BACKGROUND: This study reports cancer-treating institutions' capacity to deliver comprehensive psychosocial support services. METHODS: Oncology care providers at 60 cancer-treating institutions completed surveys assessing the capacity of their institutions to provide psychosocial care. Capacity was assessed with the Cancer Psychosocial Care Matrix (CPCM) from the National Cancer Institute (NCI). Scores represented individuals' perceptions of their cancer program's performance with respect to 10 fundamental elements of psychosocial care. RESULTS: Among 2134 respondents, 62% reported a mid-level capacity for ≥5 of 10 CPCM items. In comparison with other types of cancer programs (eg, NCI-designated, academic, or comprehensive centers), providers at community cancer programs reported a significantly greater capacity with respect to patient-provider communication, psychosocial needs assessment, and continuity in the delivery of psychosocial care over time. Nurses and primary medical providers reported a significantly lower capacity for linking patients and families with needed psychosocial services within their respective cancer programs. They also reported a significantly higher capacity for conducting follow-up, re-evaluations, and adjustments of psychosocial treatment plans. CONCLUSIONS: Cancer programs are performing moderately well in terms of communicating to patients the importance of psychosocial care, identifying patient psychosocial needs, and referring patients and families to psychosocial services. They are doing less well with respect to the provision of that care over time. Findings suggest that gaps in psychosocial service capacity are a function of patient, provider, and system characteristics. These results may be useful in formulating strategies to enhance psychosocial care delivery. Cancer 2016;122:1937-45. © 2016 American Cancer Society.

Psychosocial distress screening implementation in cancer care: an analysis of adherence, responsiveness, and acceptability.

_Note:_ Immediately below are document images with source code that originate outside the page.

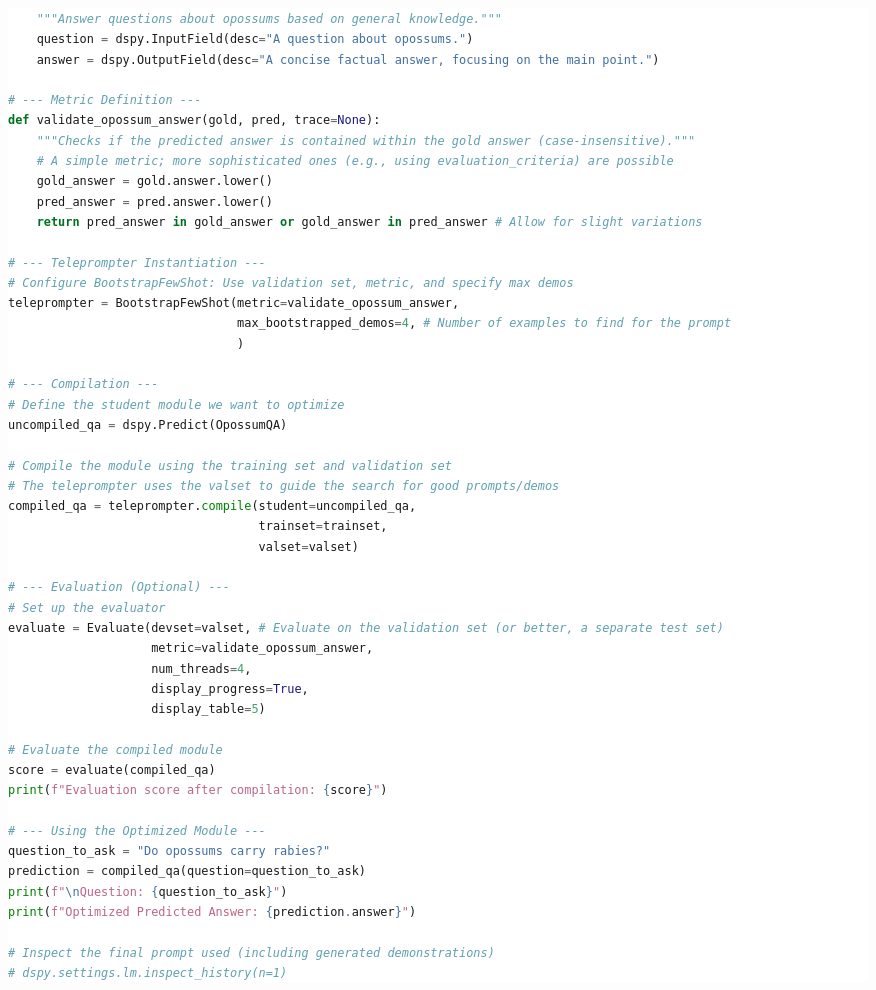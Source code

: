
 ```python
    """Answer questions about opossums based on general knowledge."""
    question = dspy.InputField(desc="A question about opossums.")
    answer = dspy.OutputField(desc="A concise factual answer, focusing on the main point.")

# --- Metric Definition ---
def validate_opossum_answer(gold, pred, trace=None):
    """Checks if the predicted answer is contained within the gold answer (case-insensitive)."""
    # A simple metric; more sophisticated ones (e.g., using evaluation_criteria) are possible
    gold_answer = gold.answer.lower()
    pred_answer = pred.answer.lower()
    return pred_answer in gold_answer or gold_answer in pred_answer # Allow for slight variations

# --- Teleprompter Instantiation ---
# Configure BootstrapFewShot: Use validation set, metric, and specify max demos
teleprompter = BootstrapFewShot(metric=validate_opossum_answer, 
                                max_bootstrapped_demos=4, # Number of examples to find for the prompt
                                ) 

# --- Compilation ---
# Define the student module we want to optimize
uncompiled_qa = dspy.Predict(OpossumQA) 

# Compile the module using the training set and validation set
# The teleprompter uses the valset to guide the search for good prompts/demos
compiled_qa = teleprompter.compile(student=uncompiled_qa, 
                                   trainset=trainset, 
                                   valset=valset)

# --- Evaluation (Optional) ---
# Set up the evaluator
evaluate = Evaluate(devset=valset, # Evaluate on the validation set (or better, a separate test set)
                    metric=validate_opossum_answer, 
                    num_threads=4, 
                    display_progress=True, 
                    display_table=5)

# Evaluate the compiled module
score = evaluate(compiled_qa)
print(f"Evaluation score after compilation: {score}")

# --- Using the Optimized Module ---
question_to_ask = "Do opossums carry rabies?"
prediction = compiled_qa(question=question_to_ask)
print(f"\nQuestion: {question_to_ask}")
print(f"Optimized Predicted Answer: {prediction.answer}")

# Inspect the final prompt used (including generated demonstrations)
# dspy.settings.lm.inspect_history(n=1)
```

PURPOSE: The American College of Surgeons Commission on Cancer has mandated implementation of a systematic protocol for psychosocial distress screening and referral as a condition for cancer center accreditation beginning in 2015. Compliance with standards requires evidence that distress screening protocols are carried out as intended and result in appropriate referral and follow-up when indicated. The purpose of this study was to examine the fidelity of distress screening protocols at two tertiary cancer treatment centers. METHODS: A retrospective review and analysis of electronic medical records over a 12-week period examined clinic adherence to a prescribed distress screening protocol and responsiveness to patients whose scores on the National Comprehensive Cancer Network Distress Thermometer (DT) indicated clinically significant levels of distress requiring subsequent psychosocial contact. A weekly online survey assessed clinician perspectives on the acceptability of the protocol. RESULTS: Across clinics, rates of adherence to the distress screening protocol ranged from 47% to 73% of eligible patients. For patients indicating clinically significant distress (DT score ≥ 4), documentation of psychosocial contact or referral occurred, on average, 50% to 63% of the time, and was more likely to occur at one of two participating institutions when DT scores were high (DT score of 8 to 10). Clinician assessments of the protocol's utility in addressing patient concerns and responding to patient needs were generally positive. CONCLUSION: Systematic tracking of distress screening protocols is needed to demonstrate compliance with new standards of care and to demonstrate how well institutions are responding to their clinical obligation to address cancer patients' emotional and psychosocial needs.